What is hemifacial microsomia (HFM)?
Hemifacial microsomia is a congenital (present at birth) condition in which the lower half of one side of the face is underdeveloped and does not grow normally. The second most common facial birth defect after cleft lip or palate, hemifacial microsomia always affects the development of the ear and mandible (jaw).
What are the signs and symptoms of hemifacial microsomia (HFM)?
Signs and symptoms of this condition range in severity.

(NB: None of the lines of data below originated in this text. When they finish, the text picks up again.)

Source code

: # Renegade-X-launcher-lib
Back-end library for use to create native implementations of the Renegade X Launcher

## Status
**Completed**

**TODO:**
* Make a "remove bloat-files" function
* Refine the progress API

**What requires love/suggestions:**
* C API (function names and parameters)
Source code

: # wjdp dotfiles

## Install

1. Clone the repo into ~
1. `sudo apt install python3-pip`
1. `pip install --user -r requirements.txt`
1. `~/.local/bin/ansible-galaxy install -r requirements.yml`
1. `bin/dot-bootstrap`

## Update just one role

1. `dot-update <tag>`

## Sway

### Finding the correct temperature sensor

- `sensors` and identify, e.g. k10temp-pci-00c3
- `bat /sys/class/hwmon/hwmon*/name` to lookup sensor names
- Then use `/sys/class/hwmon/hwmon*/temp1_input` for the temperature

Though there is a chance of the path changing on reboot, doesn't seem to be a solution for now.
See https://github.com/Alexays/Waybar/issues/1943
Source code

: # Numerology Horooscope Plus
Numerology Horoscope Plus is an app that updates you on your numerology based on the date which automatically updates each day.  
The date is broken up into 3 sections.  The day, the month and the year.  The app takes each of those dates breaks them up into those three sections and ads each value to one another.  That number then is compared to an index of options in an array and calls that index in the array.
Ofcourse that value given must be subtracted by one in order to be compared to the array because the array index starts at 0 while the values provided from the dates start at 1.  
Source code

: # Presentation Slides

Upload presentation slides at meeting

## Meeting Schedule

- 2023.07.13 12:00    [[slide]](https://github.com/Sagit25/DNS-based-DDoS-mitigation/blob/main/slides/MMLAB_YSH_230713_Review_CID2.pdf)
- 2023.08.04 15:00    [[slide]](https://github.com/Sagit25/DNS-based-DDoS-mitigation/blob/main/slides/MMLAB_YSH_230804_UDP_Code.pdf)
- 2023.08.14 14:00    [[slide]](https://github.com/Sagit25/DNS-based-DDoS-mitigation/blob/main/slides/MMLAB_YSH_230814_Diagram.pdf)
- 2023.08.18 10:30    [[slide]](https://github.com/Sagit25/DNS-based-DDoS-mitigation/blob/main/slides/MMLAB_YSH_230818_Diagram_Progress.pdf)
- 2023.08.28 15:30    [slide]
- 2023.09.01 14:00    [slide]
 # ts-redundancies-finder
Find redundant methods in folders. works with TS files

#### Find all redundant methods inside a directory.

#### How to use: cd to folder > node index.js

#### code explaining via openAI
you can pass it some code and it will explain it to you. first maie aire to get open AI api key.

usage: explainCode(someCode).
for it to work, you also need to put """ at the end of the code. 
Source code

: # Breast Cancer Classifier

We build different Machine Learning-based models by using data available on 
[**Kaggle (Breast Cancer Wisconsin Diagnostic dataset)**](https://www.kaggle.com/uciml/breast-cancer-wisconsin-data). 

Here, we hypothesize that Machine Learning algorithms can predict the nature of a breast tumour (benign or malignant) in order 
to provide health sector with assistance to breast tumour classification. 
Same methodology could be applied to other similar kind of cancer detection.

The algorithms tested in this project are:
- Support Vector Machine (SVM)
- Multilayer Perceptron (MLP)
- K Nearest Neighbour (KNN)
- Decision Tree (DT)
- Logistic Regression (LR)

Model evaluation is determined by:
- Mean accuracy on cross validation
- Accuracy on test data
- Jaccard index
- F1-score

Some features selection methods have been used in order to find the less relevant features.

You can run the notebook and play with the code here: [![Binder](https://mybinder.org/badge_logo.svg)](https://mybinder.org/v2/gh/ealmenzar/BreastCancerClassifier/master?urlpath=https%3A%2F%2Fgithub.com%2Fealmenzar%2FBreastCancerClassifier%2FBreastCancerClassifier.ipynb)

Symptoms that appear when the baby is born include:
Abnormally shaped or missing ear
Crooked jaw
Facial features that appear smaller on one half of the face
Flattened forehead or cheekbone
Slightly smaller jaw on one side of the face
Skin tag in front of the ear
Small and underdeveloped eyes
Unequal cheek fullness
As a child with hemifacial microsomia grows and develops, he or she may exhibit some or all of the following:
Misaligned or overcrowded teeth
Skin tags in front of the ear or on the face
Vision problems
Weakness in muscle movement on the affected side
What are the causes of hemifacial microsomia (HFM)?
Researchers believe that hemifacial microsomia is caused by a disturbance of the blood supply to the fetus during the first trimester of pregnancy. The reason for the disturbance is unknown.